* [Saved data entries]

::::

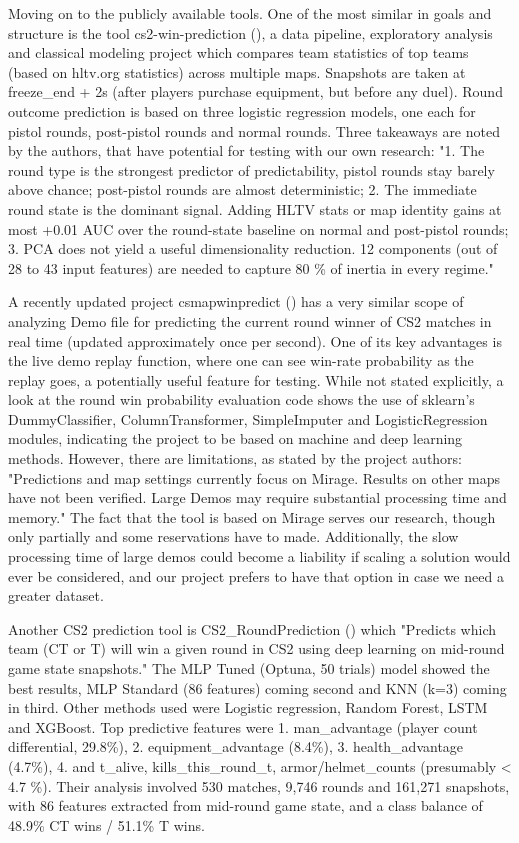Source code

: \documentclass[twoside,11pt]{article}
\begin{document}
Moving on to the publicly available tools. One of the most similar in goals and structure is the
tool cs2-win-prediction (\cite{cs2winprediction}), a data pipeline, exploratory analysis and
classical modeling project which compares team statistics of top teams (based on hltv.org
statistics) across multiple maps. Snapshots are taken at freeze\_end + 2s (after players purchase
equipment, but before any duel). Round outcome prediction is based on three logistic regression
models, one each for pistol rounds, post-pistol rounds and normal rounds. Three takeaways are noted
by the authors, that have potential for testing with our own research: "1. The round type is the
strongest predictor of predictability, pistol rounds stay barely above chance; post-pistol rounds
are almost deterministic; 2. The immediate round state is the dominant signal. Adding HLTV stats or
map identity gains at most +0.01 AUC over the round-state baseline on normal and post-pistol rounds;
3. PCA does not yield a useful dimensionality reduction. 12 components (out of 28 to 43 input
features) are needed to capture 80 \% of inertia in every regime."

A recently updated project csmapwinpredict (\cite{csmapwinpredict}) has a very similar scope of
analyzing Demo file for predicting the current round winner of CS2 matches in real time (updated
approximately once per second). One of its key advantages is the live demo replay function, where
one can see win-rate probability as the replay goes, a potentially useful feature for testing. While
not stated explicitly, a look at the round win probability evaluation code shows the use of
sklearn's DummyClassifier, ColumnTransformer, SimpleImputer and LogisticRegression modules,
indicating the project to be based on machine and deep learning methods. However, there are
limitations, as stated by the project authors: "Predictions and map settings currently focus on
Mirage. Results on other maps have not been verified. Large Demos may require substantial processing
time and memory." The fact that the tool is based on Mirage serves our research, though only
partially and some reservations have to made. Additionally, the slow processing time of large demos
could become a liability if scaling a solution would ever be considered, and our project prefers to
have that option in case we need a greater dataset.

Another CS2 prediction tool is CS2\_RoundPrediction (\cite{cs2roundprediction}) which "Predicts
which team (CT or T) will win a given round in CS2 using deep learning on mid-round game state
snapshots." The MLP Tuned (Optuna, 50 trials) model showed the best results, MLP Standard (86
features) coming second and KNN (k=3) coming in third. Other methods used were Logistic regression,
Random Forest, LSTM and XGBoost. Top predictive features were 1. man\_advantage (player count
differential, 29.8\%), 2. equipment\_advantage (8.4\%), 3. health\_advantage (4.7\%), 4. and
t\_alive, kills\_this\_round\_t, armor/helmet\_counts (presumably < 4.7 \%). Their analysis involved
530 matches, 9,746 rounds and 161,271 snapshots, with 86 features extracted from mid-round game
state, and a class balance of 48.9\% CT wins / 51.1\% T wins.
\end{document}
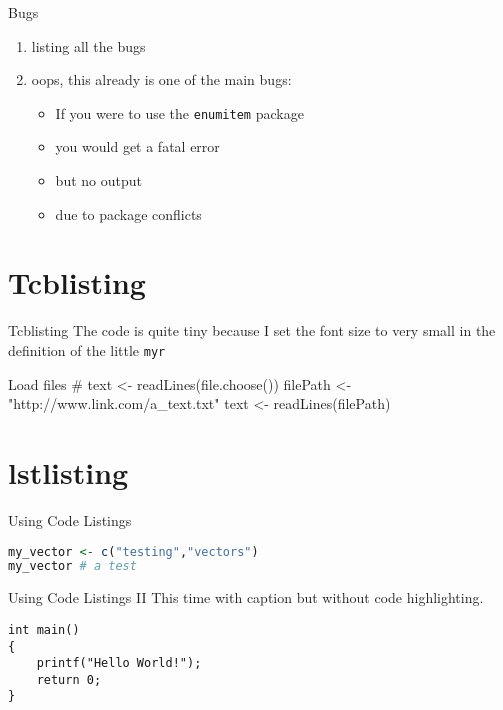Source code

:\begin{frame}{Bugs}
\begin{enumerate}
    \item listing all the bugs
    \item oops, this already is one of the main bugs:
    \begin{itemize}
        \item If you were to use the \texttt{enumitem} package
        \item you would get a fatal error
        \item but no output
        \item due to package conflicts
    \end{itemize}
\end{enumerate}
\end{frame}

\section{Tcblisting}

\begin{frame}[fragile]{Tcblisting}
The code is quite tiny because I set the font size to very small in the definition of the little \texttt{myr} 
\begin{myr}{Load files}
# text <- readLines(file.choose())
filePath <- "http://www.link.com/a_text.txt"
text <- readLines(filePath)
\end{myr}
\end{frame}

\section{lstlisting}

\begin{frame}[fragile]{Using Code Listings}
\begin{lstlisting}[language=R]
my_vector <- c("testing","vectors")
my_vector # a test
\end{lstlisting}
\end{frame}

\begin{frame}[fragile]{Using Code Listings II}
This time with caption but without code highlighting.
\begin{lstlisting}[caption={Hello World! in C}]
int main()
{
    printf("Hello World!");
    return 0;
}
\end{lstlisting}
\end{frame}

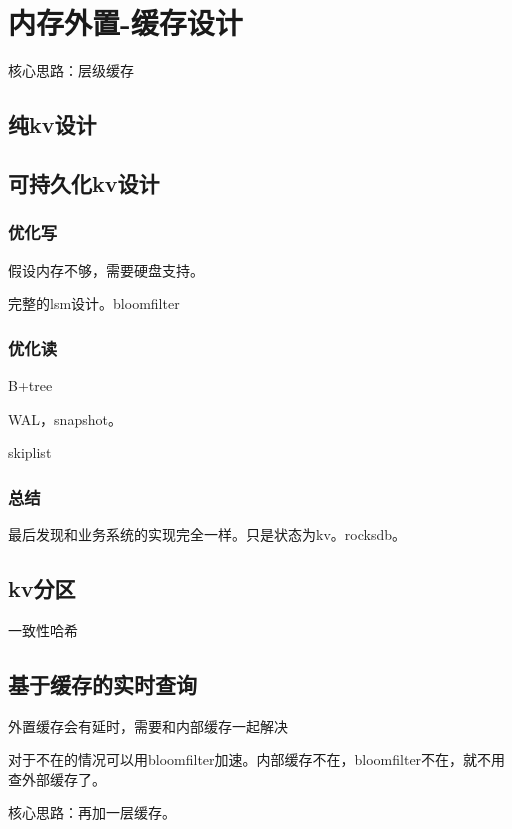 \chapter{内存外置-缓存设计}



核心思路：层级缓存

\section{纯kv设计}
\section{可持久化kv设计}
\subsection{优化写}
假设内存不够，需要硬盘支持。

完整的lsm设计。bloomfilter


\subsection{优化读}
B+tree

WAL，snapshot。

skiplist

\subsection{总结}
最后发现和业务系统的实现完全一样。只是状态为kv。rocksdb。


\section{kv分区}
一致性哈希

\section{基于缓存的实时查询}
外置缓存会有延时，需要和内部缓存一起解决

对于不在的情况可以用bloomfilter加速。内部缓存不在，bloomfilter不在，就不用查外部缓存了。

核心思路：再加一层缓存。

::::

* [WHAT IS NEEDED] The data above needs to be retyped exactly, with the images left out.

* [EXERCISE SOLUTION]
Source code

: \documentclass[twoside,11pt]{article}
\begin{document}
Moving on to the publicly available tools. One of the most similar in goals and structure is the
tool cs2-win-prediction (\cite{cs2winprediction}), a data pipeline, exploratory analysis and
classical modeling project which compares team statistics of top teams (based on hltv.org
statistics) across multiple maps. Snapshots are taken at freeze\_end + 2s (after players purchase
equipment, but before any duel). Round outcome prediction is based on three logistic regression
models, one each for pistol rounds, post-pistol rounds and normal rounds. Three takeaways are noted
by the authors, that have potential for testing with our own research: "1. The round type is the
strongest predictor of predictability, pistol rounds stay barely above chance; post-pistol rounds
are almost deterministic; 2. The immediate round state is the dominant signal. Adding HLTV stats or
map identity gains at most +0.01 AUC over the round-state baseline on normal and post-pistol rounds;
3. PCA does not yield a useful dimensionality reduction. 12 components (out of 28 to 43 input
features) are needed to capture 80 \% of inertia in every regime."

A recently updated project csmapwinpredict (\cite{csmapwinpredict}) has a very similar scope of
analyzing Demo file for predicting the current round winner of CS2 matches in real time (updated
approximately once per second). One of its key advantages is the live demo replay function, where
one can see win-rate probability as the replay goes, a potentially useful feature for testing. While
not stated explicitly, a look at the round win probability evaluation code shows the use of
sklearn's DummyClassifier, ColumnTransformer, SimpleImputer and LogisticRegression modules,
indicating the project to be based on machine and deep learning methods. However, there are
limitations, as stated by the project authors: "Predictions and map settings currently focus on
Mirage. Results on other maps have not been verified. Large Demos may require substantial processing
time and memory." The fact that the tool is based on Mirage serves our research, though only
partially and some reservations have to made. Additionally, the slow processing time of large demos
could become a liability if scaling a solution would ever be considered, and our project prefers to
have that option in case we need a greater dataset.

Another CS2 prediction tool is CS2\_RoundPrediction (\cite{cs2roundprediction}) which "Predicts
which team (CT or T) will win a given round in CS2 using deep learning on mid-round game state
snapshots." The MLP Tuned (Optuna, 50 trials) model showed the best results, MLP Standard (86
features) coming second and KNN (k=3) coming in third. Other methods used were Logistic regression,
Random Forest, LSTM and XGBoost. Top predictive features were 1. man\_advantage (player count
differential, 29.8\%), 2. equipment\_advantage (8.4\%), 3. health\_advantage (4.7\%), 4. and
t\_alive, kills\_this\_round\_t, armor/helmet\_counts (presumably < 4.7 \%). Their analysis involved
530 matches, 9,746 rounds and 161,271 snapshots, with 86 features extracted from mid-round game
state, and a class balance of 48.9\% CT wins / 51.1\% T wins.
\end{document}
Source code

:\begin{frame}{Bugs}
\begin{enumerate}
    \item listing all the bugs
    \item oops, this already is one of the main bugs:
    \begin{itemize}
        \item If you were to use the \texttt{enumitem} package
        \item you would get a fatal error
        \item but no output
        \item due to package conflicts
    \end{itemize}
\end{enumerate}
\end{frame}

\section{Tcblisting}

\begin{frame}[fragile]{Tcblisting}
The code is quite tiny because I set the font size to very small in the definition of the little \texttt{myr} 
\begin{myr}{Load files}
# text <- readLines(file.choose())
filePath <- "http://www.link.com/a_text.txt"
text <- readLines(filePath)
\end{myr}
\end{frame}

\section{lstlisting}

\begin{frame}[fragile]{Using Code Listings}
\begin{lstlisting}[language=R]
my_vector <- c("testing","vectors")
my_vector # a test
\end{lstlisting}
\end{frame}

\begin{frame}[fragile]{Using Code Listings II}
This time with caption but without code highlighting.
\begin{lstlisting}[caption={Hello World! in C}]
int main()
{
    printf("Hello World!");
    return 0;
}
\end{lstlisting}
\end{frame}

 \chapter{内存外置-缓存设计}



核心思路：层级缓存

\section{纯kv设计}
\section{可持久化kv设计}
\subsection{优化写}
假设内存不够，需要硬盘支持。

完整的lsm设计。bloomfilter


\subsection{优化读}
B+tree

WAL，snapshot。

skiplist

\subsection{总结}
最后发现和业务系统的实现完全一样。只是状态为kv。rocksdb。


\section{kv分区}
一致性哈希

\section{基于缓存的实时查询}
外置缓存会有延时，需要和内部缓存一起解决

对于不在的情况可以用bloomfilter加速。内部缓存不在，bloomfilter不在，就不用查外部缓存了。

核心思路：再加一层缓存。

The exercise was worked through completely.